Top of RECORDS TO USE

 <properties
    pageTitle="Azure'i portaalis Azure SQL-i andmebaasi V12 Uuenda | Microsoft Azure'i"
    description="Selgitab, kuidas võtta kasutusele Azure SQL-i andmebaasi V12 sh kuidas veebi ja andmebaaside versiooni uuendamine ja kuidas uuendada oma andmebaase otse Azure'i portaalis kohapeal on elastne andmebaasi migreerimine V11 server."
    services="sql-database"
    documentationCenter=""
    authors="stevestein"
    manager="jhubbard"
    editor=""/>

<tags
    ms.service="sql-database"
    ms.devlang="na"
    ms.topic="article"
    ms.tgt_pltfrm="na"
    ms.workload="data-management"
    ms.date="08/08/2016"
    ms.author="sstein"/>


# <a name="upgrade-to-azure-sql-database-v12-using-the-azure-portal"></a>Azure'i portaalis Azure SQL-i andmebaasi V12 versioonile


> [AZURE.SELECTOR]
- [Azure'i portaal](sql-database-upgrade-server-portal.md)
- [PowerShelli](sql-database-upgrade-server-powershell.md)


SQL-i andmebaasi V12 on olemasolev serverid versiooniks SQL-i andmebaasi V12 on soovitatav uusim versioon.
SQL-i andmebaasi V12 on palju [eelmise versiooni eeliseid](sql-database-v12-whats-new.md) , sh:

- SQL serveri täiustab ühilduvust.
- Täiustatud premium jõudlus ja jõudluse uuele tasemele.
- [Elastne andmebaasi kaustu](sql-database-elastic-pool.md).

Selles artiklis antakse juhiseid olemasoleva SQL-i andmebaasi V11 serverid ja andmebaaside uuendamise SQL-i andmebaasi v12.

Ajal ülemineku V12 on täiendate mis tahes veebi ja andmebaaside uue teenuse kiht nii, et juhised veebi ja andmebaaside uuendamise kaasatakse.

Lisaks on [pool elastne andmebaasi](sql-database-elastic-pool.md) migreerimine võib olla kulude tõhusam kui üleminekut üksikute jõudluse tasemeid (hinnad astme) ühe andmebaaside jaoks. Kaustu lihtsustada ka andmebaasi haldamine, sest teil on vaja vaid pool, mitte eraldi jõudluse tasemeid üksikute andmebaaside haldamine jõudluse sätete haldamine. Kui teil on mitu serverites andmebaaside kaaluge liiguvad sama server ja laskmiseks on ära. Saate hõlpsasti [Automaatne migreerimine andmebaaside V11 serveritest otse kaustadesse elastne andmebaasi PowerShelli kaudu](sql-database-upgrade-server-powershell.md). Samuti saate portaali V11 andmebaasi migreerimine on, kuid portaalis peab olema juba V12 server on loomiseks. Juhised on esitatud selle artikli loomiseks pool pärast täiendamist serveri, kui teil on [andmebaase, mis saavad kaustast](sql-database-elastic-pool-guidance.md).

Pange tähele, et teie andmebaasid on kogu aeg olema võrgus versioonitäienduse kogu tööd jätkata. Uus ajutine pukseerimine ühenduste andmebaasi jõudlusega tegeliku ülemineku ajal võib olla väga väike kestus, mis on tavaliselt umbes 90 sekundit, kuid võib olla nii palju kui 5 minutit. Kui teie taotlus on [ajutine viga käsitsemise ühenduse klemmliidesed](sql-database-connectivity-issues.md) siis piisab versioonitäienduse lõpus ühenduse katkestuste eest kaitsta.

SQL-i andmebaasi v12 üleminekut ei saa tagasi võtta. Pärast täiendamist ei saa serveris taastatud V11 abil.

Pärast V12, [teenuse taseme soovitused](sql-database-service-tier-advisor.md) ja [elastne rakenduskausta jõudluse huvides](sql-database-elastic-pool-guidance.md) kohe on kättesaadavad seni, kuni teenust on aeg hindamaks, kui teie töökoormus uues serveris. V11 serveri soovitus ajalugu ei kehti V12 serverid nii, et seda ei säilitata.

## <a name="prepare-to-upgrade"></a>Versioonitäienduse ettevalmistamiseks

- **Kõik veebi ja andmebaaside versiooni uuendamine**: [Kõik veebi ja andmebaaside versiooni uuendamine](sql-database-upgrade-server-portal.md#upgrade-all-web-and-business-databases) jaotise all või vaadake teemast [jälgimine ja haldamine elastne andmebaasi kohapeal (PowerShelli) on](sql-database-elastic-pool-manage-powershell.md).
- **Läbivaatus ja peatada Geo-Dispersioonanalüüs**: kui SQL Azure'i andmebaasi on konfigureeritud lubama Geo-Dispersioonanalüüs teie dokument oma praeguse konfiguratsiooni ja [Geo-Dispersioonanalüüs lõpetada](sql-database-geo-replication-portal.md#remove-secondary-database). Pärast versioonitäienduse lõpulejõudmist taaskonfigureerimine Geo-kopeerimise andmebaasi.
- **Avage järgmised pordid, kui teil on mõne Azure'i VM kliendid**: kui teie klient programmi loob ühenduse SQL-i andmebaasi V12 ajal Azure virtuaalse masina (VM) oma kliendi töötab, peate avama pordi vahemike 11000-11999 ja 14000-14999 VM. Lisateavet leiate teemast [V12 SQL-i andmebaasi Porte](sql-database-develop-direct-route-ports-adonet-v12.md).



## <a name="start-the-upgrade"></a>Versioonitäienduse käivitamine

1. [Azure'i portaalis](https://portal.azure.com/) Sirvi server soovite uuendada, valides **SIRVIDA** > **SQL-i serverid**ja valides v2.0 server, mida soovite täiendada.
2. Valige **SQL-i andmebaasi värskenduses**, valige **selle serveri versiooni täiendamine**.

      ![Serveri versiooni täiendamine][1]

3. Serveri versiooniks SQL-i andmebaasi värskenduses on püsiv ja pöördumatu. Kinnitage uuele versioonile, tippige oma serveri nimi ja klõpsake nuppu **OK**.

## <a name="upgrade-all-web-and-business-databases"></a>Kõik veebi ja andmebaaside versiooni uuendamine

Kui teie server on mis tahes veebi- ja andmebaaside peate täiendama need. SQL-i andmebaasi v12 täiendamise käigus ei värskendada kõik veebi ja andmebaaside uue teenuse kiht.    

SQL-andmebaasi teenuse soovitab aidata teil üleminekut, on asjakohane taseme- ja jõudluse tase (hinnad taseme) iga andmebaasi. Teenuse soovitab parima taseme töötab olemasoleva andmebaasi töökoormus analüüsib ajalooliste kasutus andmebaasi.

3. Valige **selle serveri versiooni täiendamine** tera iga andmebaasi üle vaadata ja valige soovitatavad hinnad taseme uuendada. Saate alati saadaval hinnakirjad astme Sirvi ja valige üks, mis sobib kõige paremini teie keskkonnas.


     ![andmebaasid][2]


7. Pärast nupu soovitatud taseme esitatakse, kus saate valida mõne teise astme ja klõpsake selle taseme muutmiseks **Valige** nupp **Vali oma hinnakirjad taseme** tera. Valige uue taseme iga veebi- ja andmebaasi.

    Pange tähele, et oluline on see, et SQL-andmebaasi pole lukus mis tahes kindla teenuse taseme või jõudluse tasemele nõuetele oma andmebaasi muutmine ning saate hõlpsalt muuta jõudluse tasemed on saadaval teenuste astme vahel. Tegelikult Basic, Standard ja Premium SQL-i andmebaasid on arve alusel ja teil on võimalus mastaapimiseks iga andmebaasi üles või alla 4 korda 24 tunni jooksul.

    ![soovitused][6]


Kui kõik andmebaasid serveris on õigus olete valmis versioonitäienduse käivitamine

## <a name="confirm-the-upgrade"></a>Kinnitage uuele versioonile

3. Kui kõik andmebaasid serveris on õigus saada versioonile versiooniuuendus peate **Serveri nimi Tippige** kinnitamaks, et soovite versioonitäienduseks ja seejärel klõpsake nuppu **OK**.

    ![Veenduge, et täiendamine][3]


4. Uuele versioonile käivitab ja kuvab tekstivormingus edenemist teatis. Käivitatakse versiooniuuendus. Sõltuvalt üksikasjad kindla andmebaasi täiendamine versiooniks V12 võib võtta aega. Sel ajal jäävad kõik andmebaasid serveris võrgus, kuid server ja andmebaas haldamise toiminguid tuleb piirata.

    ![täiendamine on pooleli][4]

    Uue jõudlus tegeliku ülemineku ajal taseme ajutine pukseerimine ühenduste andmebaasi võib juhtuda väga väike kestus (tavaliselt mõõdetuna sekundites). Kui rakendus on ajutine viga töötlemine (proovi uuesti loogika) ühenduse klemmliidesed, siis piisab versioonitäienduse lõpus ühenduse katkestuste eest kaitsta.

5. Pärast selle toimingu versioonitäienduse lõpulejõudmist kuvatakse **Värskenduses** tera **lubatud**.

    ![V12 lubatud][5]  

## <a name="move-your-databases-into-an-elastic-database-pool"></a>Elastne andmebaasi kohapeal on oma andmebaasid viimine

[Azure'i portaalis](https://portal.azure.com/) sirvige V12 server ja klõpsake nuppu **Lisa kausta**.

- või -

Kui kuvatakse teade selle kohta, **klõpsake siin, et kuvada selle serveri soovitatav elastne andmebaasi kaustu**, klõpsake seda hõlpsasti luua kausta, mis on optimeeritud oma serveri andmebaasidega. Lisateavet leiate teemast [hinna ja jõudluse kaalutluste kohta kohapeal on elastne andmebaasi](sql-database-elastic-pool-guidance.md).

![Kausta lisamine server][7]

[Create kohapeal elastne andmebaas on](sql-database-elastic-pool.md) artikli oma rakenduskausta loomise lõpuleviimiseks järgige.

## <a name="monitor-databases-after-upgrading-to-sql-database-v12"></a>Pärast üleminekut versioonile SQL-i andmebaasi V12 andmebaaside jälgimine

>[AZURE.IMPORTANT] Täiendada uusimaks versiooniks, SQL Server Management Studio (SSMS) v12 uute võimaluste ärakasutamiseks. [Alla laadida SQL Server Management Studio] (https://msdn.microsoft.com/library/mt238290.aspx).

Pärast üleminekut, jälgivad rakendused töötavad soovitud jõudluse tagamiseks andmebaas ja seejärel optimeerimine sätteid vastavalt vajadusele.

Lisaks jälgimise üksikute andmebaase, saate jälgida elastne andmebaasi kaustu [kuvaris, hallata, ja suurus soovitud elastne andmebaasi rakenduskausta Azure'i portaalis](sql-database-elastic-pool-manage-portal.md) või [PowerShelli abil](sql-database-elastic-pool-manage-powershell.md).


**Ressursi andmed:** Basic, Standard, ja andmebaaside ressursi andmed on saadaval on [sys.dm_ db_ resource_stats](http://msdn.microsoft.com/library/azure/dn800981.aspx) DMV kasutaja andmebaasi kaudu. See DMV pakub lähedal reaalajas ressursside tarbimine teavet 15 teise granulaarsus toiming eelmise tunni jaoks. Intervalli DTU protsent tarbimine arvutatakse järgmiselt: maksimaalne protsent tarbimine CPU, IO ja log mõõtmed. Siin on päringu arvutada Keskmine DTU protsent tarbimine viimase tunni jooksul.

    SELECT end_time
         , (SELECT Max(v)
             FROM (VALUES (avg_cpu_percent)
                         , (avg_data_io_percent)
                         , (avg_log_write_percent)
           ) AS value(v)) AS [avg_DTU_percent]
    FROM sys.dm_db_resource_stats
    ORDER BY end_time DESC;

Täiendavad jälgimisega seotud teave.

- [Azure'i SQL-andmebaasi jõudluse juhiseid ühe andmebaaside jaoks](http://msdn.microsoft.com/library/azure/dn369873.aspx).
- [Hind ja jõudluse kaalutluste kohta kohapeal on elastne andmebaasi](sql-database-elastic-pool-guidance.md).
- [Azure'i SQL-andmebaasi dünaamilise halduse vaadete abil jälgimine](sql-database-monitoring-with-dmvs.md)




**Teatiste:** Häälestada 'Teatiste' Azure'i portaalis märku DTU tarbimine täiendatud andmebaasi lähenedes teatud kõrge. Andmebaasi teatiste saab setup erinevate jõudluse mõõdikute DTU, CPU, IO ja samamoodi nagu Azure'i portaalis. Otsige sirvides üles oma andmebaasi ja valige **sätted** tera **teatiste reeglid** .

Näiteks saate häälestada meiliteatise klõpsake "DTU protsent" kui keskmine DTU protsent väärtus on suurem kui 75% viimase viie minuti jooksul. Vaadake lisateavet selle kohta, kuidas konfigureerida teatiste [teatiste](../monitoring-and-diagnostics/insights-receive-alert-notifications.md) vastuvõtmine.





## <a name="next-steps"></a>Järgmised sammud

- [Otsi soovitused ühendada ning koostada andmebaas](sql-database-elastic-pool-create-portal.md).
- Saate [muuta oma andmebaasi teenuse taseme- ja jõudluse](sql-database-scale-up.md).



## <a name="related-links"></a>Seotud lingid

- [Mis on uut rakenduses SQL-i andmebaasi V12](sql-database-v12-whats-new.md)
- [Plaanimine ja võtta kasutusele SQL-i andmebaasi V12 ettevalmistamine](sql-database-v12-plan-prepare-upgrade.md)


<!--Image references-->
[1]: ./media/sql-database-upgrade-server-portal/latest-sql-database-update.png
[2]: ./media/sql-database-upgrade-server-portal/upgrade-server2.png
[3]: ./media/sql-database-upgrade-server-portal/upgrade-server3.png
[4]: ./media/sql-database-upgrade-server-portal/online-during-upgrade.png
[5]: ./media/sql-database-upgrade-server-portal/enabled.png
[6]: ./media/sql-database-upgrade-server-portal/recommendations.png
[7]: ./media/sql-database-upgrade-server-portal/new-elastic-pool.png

Bottom of RECORDS TO USE

= TASK PROMPT =
Where a line above contains the word "msdn", show that line.

= YOUR RESPONSE =
>[AZURE.IMPORTANT] Täiendada uusimaks versiooniks, SQL Server Management Studio (SSMS) v12 uute võimaluste ärakasutamiseks. [Alla laadida SQL Server Management Studio] (https://msdn.microsoft.com/library/mt238290.aspx).
**Ressursi andmed:** Basic, Standard, ja andmebaaside ressursi andmed on saadaval on [sys.dm_ db_ resource_stats](http://msdn.microsoft.com/library/azure/dn800981.aspx) DMV kasutaja andmebaasi kaudu. See DMV pakub lähedal reaalajas ressursside tarbimine teavet 15 teise granulaarsus toiming eelmise tunni jaoks. Intervalli DTU protsent tarbimine arvutatakse järgmiselt: maksimaalne protsent tarbimine CPU, IO ja log mõõtmed. Siin on päringu arvutada Keskmine DTU protsent tarbimine viimase tunni jooksul.
- [Azure'i SQL-andmebaasi jõudluse juhiseid ühe andmebaaside jaoks](http://msdn.microsoft.com/library/azure/dn369873.aspx).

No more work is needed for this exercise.